Token usage from provider responses is the source of truth for cost; do NOT count tokens locally. tiktoken and friends will undercount image tokens by 5–20% because the per-image overhead varies by model and detail-mode. Always read response.usage from the provider response and bill from there. Section 0's cost decorator does this; resist the urge to "estimate" upfront.

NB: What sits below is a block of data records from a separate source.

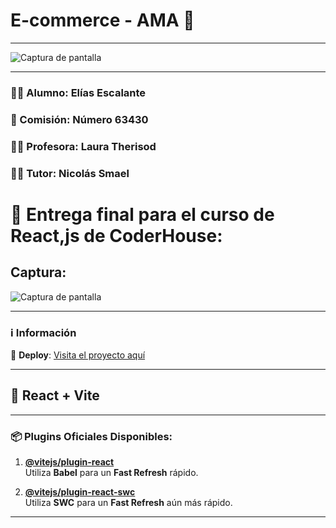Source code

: 
# E-commerce - AMA  🛒

----

![Captura de pantalla]()

----

### 🧑‍🎓 Alumno: **Elías Escalante**  
### 📅 Comisión: **Número 63430**  
### 👩‍🏫 Profesora: **Laura Therisod**  
### 👨‍🏫 Tutor: **Nicolás Smael**  

# 📝 Entrega final para el curso de React,js de CoderHouse:

## Captura:

![Captura de pantalla](https://github.com/eliasescalante/PreEntrega1_Escalante/blob/main/src/assets/img/captura_preentrega_2.gif)

----

### ℹ️ Información

🔗 **Deploy**: [Visita el proyecto aquí](https://pre-entrega1-escalante.vercel.app/)

---

## 🚀 React + Vite

---

### 📦 Plugins Oficiales Disponibles:

1. **[@vitejs/plugin-react](https://github.com/vitejs/vite-plugin-react/blob/main/packages/plugin-react/README.md)**  
   Utiliza **Babel** para un **Fast Refresh** rápido.

2. **[@vitejs/plugin-react-swc](https://github.com/vitejs/vite-plugin-react-swc)**  
   Utiliza **SWC** para un **Fast Refresh** aún más rápido.

---


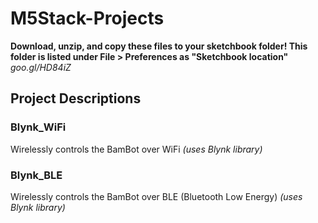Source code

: # M5Stack-Projects

**Download, unzip, and copy these files to your sketchbook folder! This folder is listed under File > Preferences as "Sketchbook location"**
*goo.gl/HD84iZ*

## Project Descriptions
### Blynk_WiFi
Wirelessly controls the BamBot over WiFi
*(uses Blynk library)*

### Blynk_BLE
Wirelessly controls the BamBot over BLE (Bluetooth Low Energy)
*(uses Blynk library)*
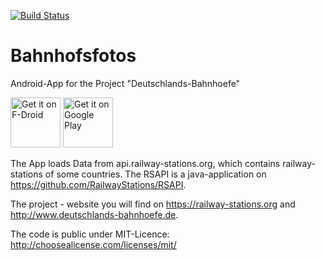 [![Build Status](https://travis-ci.org/RailwayStations/RSAndroidApp.svg?branch=master)](https://travis-ci.org/RailwayStations/RSAndroidApp) 

# Bahnhofsfotos
Android-App for the Project "Deutschlands-Bahnhoefe"

[<img src="https://fdroid.gitlab.io/artwork/badge/get-it-on.png"
     alt="Get it on F-Droid"
   height="80">](https://f-droid.org/packages/de.bahnhoefe.deutschlands.bahnhofsfotos/)
[<img src="https://play.google.com/intl/en_us/badges/images/generic/en-play-badge.png"
     alt="Get it on Google Play"
     height="80">](https://play.google.com/store/apps/details?id=de.bahnhoefe.deutschlands.bahnhofsfotos)
     

The App loads Data from api.railway-stations.org, which contains railway-stations of some countries. The RSAPI
is a java-application on https://github.com/RailwayStations/RSAPI.

The project - website you will find on https://railway-stations.org and http://www.deutschlands-bahnhoefe.de.

The code is public under MIT-Licence: http://choosealicense.com/licenses/mit/
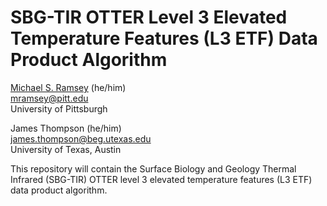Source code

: # SBG-TIR OTTER Level 3 Elevated Temperature Features (L3 ETF) Data Product Algorithm

[Michael S. Ramsey](https://github.com/michaelsramsey) (he/him)<br>
[mramsey@pitt.edu](mailto:mramsey@pitt.edu)<br>
University of Pittsburgh

James Thompson (he/him)<br>
[james.thompson@beg.utexas.edu](mailto:james.thompson@beg.utexas.edu)<br>
University of Texas, Austin

This repository will contain the Surface Biology and Geology Thermal Infrared (SBG-TIR) OTTER level 3 elevated temperature features (L3 ETF) data product algorithm.
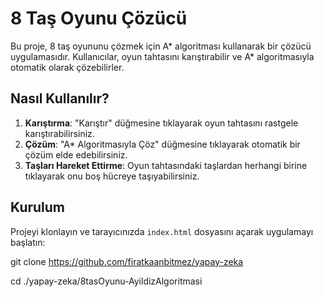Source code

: # 8 Taş Oyunu Çözücü

Bu proje, 8 taş oyununu çözmek için A* algoritması kullanarak bir çözücü uygulamasıdır. Kullanıcılar, oyun tahtasını karıştırabilir ve A* algoritmasıyla otomatik olarak çözebilirler.

## Nasıl Kullanılır?

1. **Karıştırma**: "Karıştır" düğmesine tıklayarak oyun tahtasını rastgele karıştırabilirsiniz.
2. **Çözüm**: "A* Algoritmasıyla Çöz" düğmesine tıklayarak otomatik bir çözüm elde edebilirsiniz.
3. **Taşları Hareket Ettirme**: Oyun tahtasındaki taşlardan herhangi birine tıklayarak onu boş hücreye taşıyabilirsiniz.

## Kurulum

Projeyi klonlayın ve tarayıcınızda `index.html` dosyasını açarak uygulamayı başlatın:


git clone https://github.com/firatkaanbitmez/yapay-zeka


cd ./yapay-zeka/8tasOyunu-AyildizAlgoritmasi
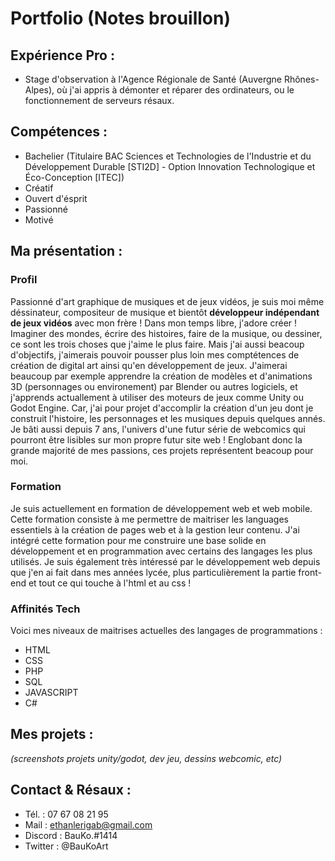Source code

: # Portfolio (Notes brouillon)

## Expérience Pro :
- Stage d'observation à l'Agence Régionale de Santé (Auvergne Rhônes-Alpes), où j'ai appris à démonter et réparer des ordinateurs, ou le fonctionnement de serveurs résaux.


## Compétences :
- Bachelier (Titulaire BAC Sciences et Technologies de l'Industrie et du Développement Durable [STI2D] - Option Innovation Technologique et Éco-Conception [ITEC])
- Créatif
- Ouvert d'ésprit
- Passionné 
- Motivé

## Ma présentation :

### Profil
Passionné d'art graphique de musiques et de jeux vidéos, je suis moi même déssinateur, compositeur de musique et bientôt **développeur indépendant de jeux vidéos** avec mon frère !
Dans mon temps libre, j'adore créer ! Imaginer des mondes, écrire des histoires, faire de la musique, ou dessiner, ce sont les trois choses que j'aime le plus faire. Mais j'ai aussi beacoup d'objectifs, j'aimerais pouvoir pousser plus loin mes comptétences de création de digital art ainsi qu'en développement de jeux. J'aimerai beaucoup par exemple apprendre la création de modèles et d'animations 3D (personnages ou environement) par Blender ou autres logiciels, et j'apprends actuallement à utiliser des moteurs de jeux comme Unity ou Godot Engine.
Car, j'ai pour projet d'accomplir la création d'un jeu dont je construit l'histoire, les personnages et les musiques depuis quelques annés. Je bâti aussi depuis 7 ans, l'univers d'une futur série de webcomics qui pourront être lisibles sur mon propre futur site web ! 
Englobant donc la grande majorité de mes passions, ces projets représentent beacoup pour moi.

### Formation
Je suis actuellement en formation de développement web et web mobile.
Cette formation consiste à me permettre de maitriser les languages essentiels à la création de pages web et à la gestion leur contenu. J'ai intégré cette formation pour me construire une base solide en développement et en programmation avec certains des langages les plus utilisés. Je suis également très intéressé par le développement web depuis que j'en ai fait dans mes années lycée, plus particulièrement la partie front-end et tout ce qui touche à l'html et au css ! 


### Affinités Tech
Voici mes niveaux de maitrises actuelles des langages de programmations :
- HTML
- CSS
- PHP
- SQL
- JAVASCRIPT
- C#


## Mes projets :
*(screenshots projets unity/godot, dev jeu, dessins webcomic, etc)*

## Contact & Résaux :
- Tél. : 07 67 08 21 95
- Mail : ethanlerigab@gmail.com
- Discord : BauKo.#1414
- Twitter : @BauKoArt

Connection to project 06 (provenance)

Every VLM-generated label in this project carries a provenance record that is exactly the schema project 06 establishes for label-data lineage:

{
  "label_id": "...",
  "frame_id": "bdd_val_b1c81faa-3df17267_00135",
  "task": "weather",
  "value": "rain",
  "source": {
    "type": "vlm",
    "model": "gemini-2.5-pro-002",
    "prompt_hash": "sha256:0fa1...c2",
    "prompt_version": "v1",
    "raw_response_path": "outputs/raw/bdd_val_..._gemini.json",
    "input_tokens": 1342,
    "output_tokens": 87,
    "cost_usd": 0.00257,
    "latency_ms": 1843,
    "timestamp": "2026-05-08T14:33:21Z"
  }
}

This means: a year from now, a customer auditor can ask "why does this training example say it's raining?" and get an answer back to the specific model snapshot, the exact prompt, and the cost the provider billed for that label. Without provenance, VLM-generated labels are unauditable training data — which is a non-starter for any safety- critical customer. Project 06 makes this schema enforceable across the whole stack; project 05 produces the labels that schema describes.